Diário do Alentejo

“Respeitar as uvas, as tradições, reduzir a intervenção química”

02 de março 2024 - 14:00
Gestora de Cortes de Cima, em Vidigueira, galardoada com prémio internacional
Foto | D.R.Foto | D.R.

Anna Jørgensen, 30 anos, natural de Vidigueira

 

É a segunda filha de um casal dinamarquês/americano que, nos anos Oitenta, se apaixonou pelo Alentejo, onde plantou vinhas e criou a sua família, numa quinta no sopé da serra do Mendro. Anna viveu em Vidigueira até completar o ensino secundário. Na Austrália, estudou Enologia e Viticultura na Universidade de Adelaide, passando, depois, pela Nova Zelândia, França e Estados Unidos da América, na continuidade da sua formação. Em 2019, regressa a Cortes de Cima, assumindo os destinos da herdade, na enologia e gestão. 

 

Anna Jørgensen, gestora de Cortes de Cima, foi eleita pelo think tank [instituições que se dedicam a produzir e a difundir conhecimento] Friends of Europe, com sede em Bruxelas, para a lista dos 40 European Young Leaders com menos de 40 anos.

 

O que reflete esta distinção?

Foi uma surpresa.

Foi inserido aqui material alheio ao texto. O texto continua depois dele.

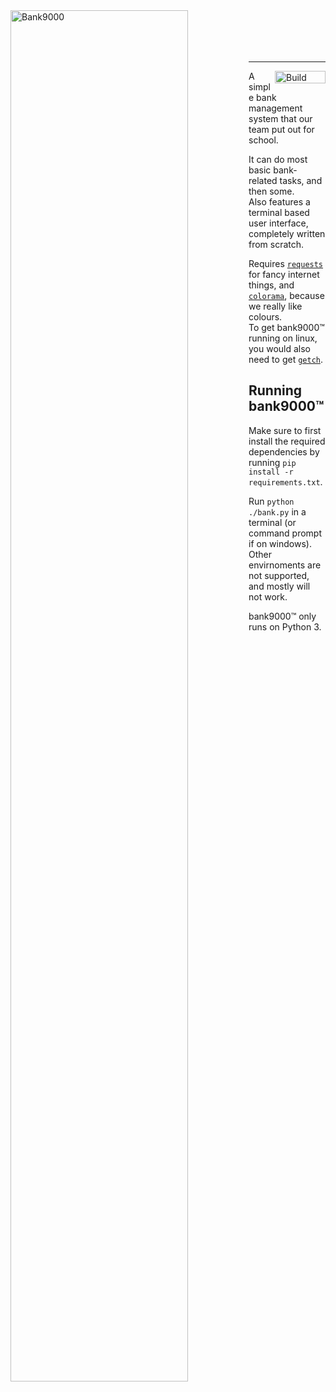 <img align="left" width=75% alt="Bank9000" src="https://user-images.githubusercontent.com/34541656/71777752-5d186300-2fca-11ea-9766-49d13cabc413.png">
<br/><br/>
<br/><br/>

----

[<img align="right" width="81" height="20" alt="Build Status" src="https://travis-ci.com/weakit/bank9000.svg?branch=master">](https://travis-ci.com/weakit/comp-project)

A simple bank management system that our team put out for school.

It can do most basic bank-related tasks, and then some. \
Also features a terminal based user interface, completely written from scratch.

Requires [`requests`](https://pypi.org/project/requests/) for fancy internet things, and [`colorama`](https://pypi.org/project/colorama/), because we really like colours. \
To get bank9000™ running on linux, you would also need to get [`getch`](https://pypi.org/project/getch/).

## Running bank9000™

Make sure to first install the required dependencies by running `pip install -r requirements.txt`.

Run `python ./bank.py` in a terminal (or command prompt if on windows). \
Other envirnoments are not supported, and mostly will not work.

bank9000™ only runs on Python 3.

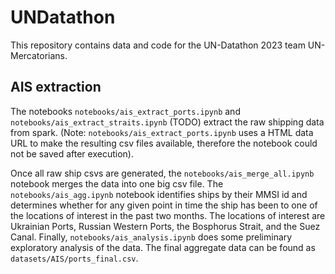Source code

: # UNDatathon
This repository contains data and code for the UN-Datathon 2023 team UN-Mercatorians.

## AIS extraction

The notebooks `notebooks/ais_extract_ports.ipynb` and `notebooks/ais_extract_straits.ipynb` (TODO) extract the raw shipping data from spark. (Note: `notebooks/ais_extract_ports.ipynb` uses a HTML data URL to make the resulting csv files available, therefore the notebook could not be saved after execution).

Once all raw ship csvs are generated, the `notebooks/ais_merge_all.ipynb` notebook merges the data into one big csv file.
The `notebooks/ais_agg.ipynb` notebook identifies ships by their MMSI id and determines whether for any given point in time the ship has been to one of the locations of interest in the past two months. The locations of interest are Ukrainian Ports, Russian Western Ports, the Bosphorus Strait, and the Suez Canal.
Finally, `notebooks/ais_analysis.ipynb` does some preliminary exploratory analysis of the data.
The final aggregate data can be found as `datasets/AIS/ports_final.csv`.
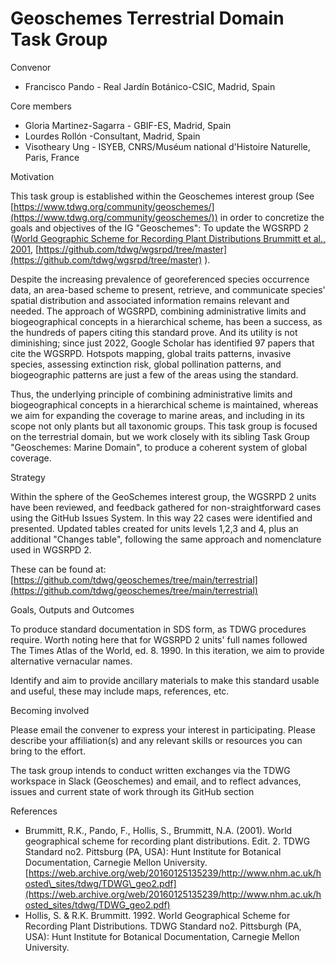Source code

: # Geoschemes Terrestrial Domain Task Group

Convenor

- Francisco Pando - Real Jardín Botánico-CSIC, Madrid, Spain

Core members

- Gloria Martinez-Sagarra - GBIF-ES, Madrid, Spain
- Lourdes Rollón -Consultant, Madrid, Spain
- Visotheary Ung - ISYEB, CNRS/Muséum national d'Histoire Naturelle, Paris, France

Motivation

This task group is established within the Geoschemes interest group (See [https://www.tdwg.org/community/geoschemes/](https://www.tdwg.org/community/geoschemes/)) in order to concretize the goals and objectives of the IG "Geoschemes": To update the WGSRPD 2 ([World Geographic Scheme for Recording Plant Distributions Brummitt et al., 2001](https://www.researchgate.net/publication/298715535_World_geographical_scheme_for_recording_plant_distributions), [https://github.com/tdwg/wgsrpd/tree/master](https://github.com/tdwg/wgsrpd/tree/master) ).

Despite the increasing prevalence of georeferenced species occurrence data, an area-based scheme to present, retrieve, and communicate species' spatial distribution and associated information remains relevant and needed. The approach of WGSRPD, combining administrative limits and biogeographical concepts in a hierarchical scheme, has been a success, as the hundreds of papers citing this standard prove. And its utility is not diminishing; since just 2022, Google Scholar has identified 97 papers that cite the WGSRPD. Hotspots mapping, global traits patterns, invasive species, assessing extinction risk, global pollination patterns, and biogeographic patterns are just a few of the areas using the standard.

Thus, the underlying principle of combining administrative limits and biogeographical concepts in a hierarchical scheme is maintained, whereas we aim for expanding the coverage to marine areas, and including in its scope not only plants but all taxonomic groups. This task group is focused on the terrestrial domain, but we work closely with its sibling Task Group "Geoschemes: Marine Domain", to produce a coherent system of global coverage.

Strategy

Within the sphere of the GeoSchemes interest group, the WGSRPD 2 units have been reviewed, and feedback gathered for non-straightforward cases using the GitHub Issues System. In this way 22 cases were identified and presented. Updated tables created for units levels 1,2,3 and 4, plus an additional "Changes table", following the same approach and nomenclature used in WGSRPD 2.

These can be found at:[https://github.com/tdwg/geoschemes/tree/main/terrestrial](https://github.com/tdwg/geoschemes/tree/main/terrestrial)

Goals, Outputs and Outcomes

To produce standard documentation in SDS form, as TDWG procedures require. Worth noting here that for WGSRPD 2 units' full names followed The Times Atlas of the World, ed. 8. 1990. In this iteration, we aim to provide alternative vernacular names.

Identify and aim to provide ancillary materials to make this standard usable and useful, these may include maps, references, etc.

Becoming involved

Please email the convener to express your interest in participating. Please describe your affiliation(s) and any relevant skills or resources you can bring to the effort.

The task group intends to conduct written exchanges via the TDWG workspace in Slack (Geoschemes) and email, and to reflect advances, issues and current state of work through its GitHub section

References

- Brummitt, R.K., Pando, F., Hollis, S., Brummitt, N.A. (2001). World geographical scheme for recording plant distributions. Edit. 2. TDWG Standard no2. Pittsburg (PA, USA): Hunt Institute for Botanical Documentation, Carnegie Mellon University. [https://web.archive.org/web/20160125135239/http://www.nhm.ac.uk/hosted\_sites/tdwg/TDWG\_geo2.pdf](https://web.archive.org/web/20160125135239/http://www.nhm.ac.uk/hosted_sites/tdwg/TDWG_geo2.pdf)
- Hollis, S. & R.K. Brummitt. 1992. World Geographical Scheme for Recording Plant Distributions. TDWG Standard no2. Pittsburgh (PA, USA): Hunt Institute for Botanical Documentation, Carnegie Mellon University.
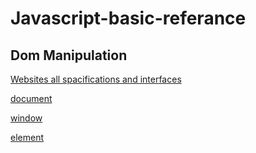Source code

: # Javascript-basic-referance

## Dom Manipulation

[Websites all spacifications and interfaces](https://developer.mozilla.org/en-US/docs/Web/API)

[document](https://developer.mozilla.org/en-US/docs/Web/API/Document)

[window](https://developer.mozilla.org/en-US/docs/Web/API/Window)

[element](https://developer.mozilla.org/en-US/docs/Web/API/Element#Methods)
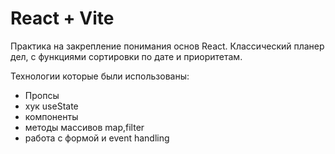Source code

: # React + Vite

Практика на закрепление понимания основ React. Классический планер дел, с функциями сортировки по дате и приоритетам.

Технологии которые были использованы:

- Пропсы
- хук useState
- компоненты
- методы массивов map,filter
- работа с формой и event handling
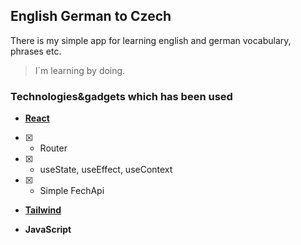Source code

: 
## English German to Czech

There is my simple app for learning english and german vocabulary, phrases etc.

>I´m learning by doing.

### Technologies&gadgets which has been used

 * **[React](https://reactjs.org/docs/getting-started.html "React docs")**
 - [x] + Router
 - [x] + useState, useEffect, useContext
 - [x] + Simple FechApi
 * **[Tailwind](https://tailwindcss.com/docs/installation "Tailwind docs")**

 * **JavaScript**
 
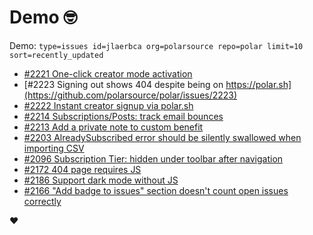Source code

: # Demo 🤓

Demo: `type=issues id=jlaerbca org=polarsource repo=polar limit=10 sort=recently_updated`

<!-- POLAR type=issues id=jlaerbca org=polarsource repo=polar limit=10 sort=recently_updated -->

* [#2221 One-click creator mode activation](https://github.com/polarsource/polar/issues/2221)
* [#2223 Signing out shows 404 despite being on https://polar.sh](https://github.com/polarsource/polar/issues/2223)
* [#2222 Instant creator signup via polar.sh](https://github.com/polarsource/polar/issues/2222)
* [#2214 Subscriptions/Posts: track email bounces](https://github.com/polarsource/polar/issues/2214)
* [#2213 Add a private note to custom benefit](https://github.com/polarsource/polar/issues/2213)
* [#2203 AlreadySubscribed error should be silently swallowed when importing CSV](https://github.com/polarsource/polar/issues/2203)
* [#2096 Subscription Tier: hidden under toolbar after navigation](https://github.com/polarsource/polar/issues/2096)
* [#2172 404 page requires JS](https://github.com/polarsource/polar/issues/2172)
* [#2186 Support dark mode without JS](https://github.com/polarsource/polar/issues/2186)
* [#2166 "Add badge to issues" section doesn't count open issues correctly](https://github.com/polarsource/polar/issues/2166)

<!-- POLAR-END id=jlaerbca -->

❤️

Mas fiquei muito contente. Temos feito escolhas corajosas, que nem sempre são compreendidas. Este prémio é o reconhecimento que estamos no caminho certo.

 

Cortes de Cima transitou da mono para a policultura e reduziu a área de vinha, de 240 para 99 hectares. Menos significa melhor?

A área de vinha foi reduzida porque queremos os melhores solos para as vinhas e um ecossistema em equilíbrio. Queremos um solo vivo, que seja a melhor opção para a casta certa, onde a planta consegue resistir, crescer e nutrir-se. Esta redução de área de cultivo é necessária e urgente, para todos. São menos uvas, sim, e são melhores.

 

Guia-se pelos princípios da agricultura biodinâmica, recuperando as tradições, preservando a diversidade genética. Pretende ser uma inspiração para outros gestores agrícolas na região?

Daqui a 20 anos queremos ainda cá estar a fazer vinho. Para isso, precisamos de mudar. O que não é fácil, mas é possível. É o que nos motiva, também – ser uma inspiração para outros, pelo Alentejo onde cresci.

 

Como olha para o novo paradigma de agricultura intensiva e superintensiva de monoculturas no território?

Com muita apreensão. Destroem-se olivais centenários, um património genético único, para dar lugar a culturas superintensivas. Temos o Alentejo cada vez mais seco e quente e vemos fazer tão pouco para reverter isso. Em Cortes de Cima, estamos a criar um pulmão verde. Salvámos e transplantámos 2000 oliveiras centenárias, que foram arrancadas de uma propriedade vizinha. Agora estão connosco e esperamos que sejam uma inspiração para todos.

 

Tendo um conhecimento alargado sobre a produção de vinhos, como classifica o potencial vinícola de Vidigueira?

A região de Vidigueira tem um imenso potencial, se pensarmos que já há 2000 anos este era um local de produção de vinhos. A distinção das regiões de vinhos ocorre devido a uma combinação de características que se refletem nos vinhos, aquilo a que chamamos terroir. Quanto mais conseguirmos expressar a pureza das nossas uvas nos vinhos, maior identidade iremos dar à nossa região, maior será o seu reconhecimento internacional.

 

Considera que a região pode vir a ombrear com as regiões produtoras de vinho mais conhecidas no mundo?

Respeitar as uvas, as tradições, reduzir a intervenção química, mecânica e técnicas de vinificação mais conscientes resultará em vinhos únicos, que são nossos, que expressam a Vidigueira. Num mundo cada vez mais globalizado, a valorização e a recuperação do património genético poderá ser a forma de valorizar a região, para nós e, sobretudo, para as próximas gerações. Estamos a fazer esse caminho e não o queremos fazer sozinhos.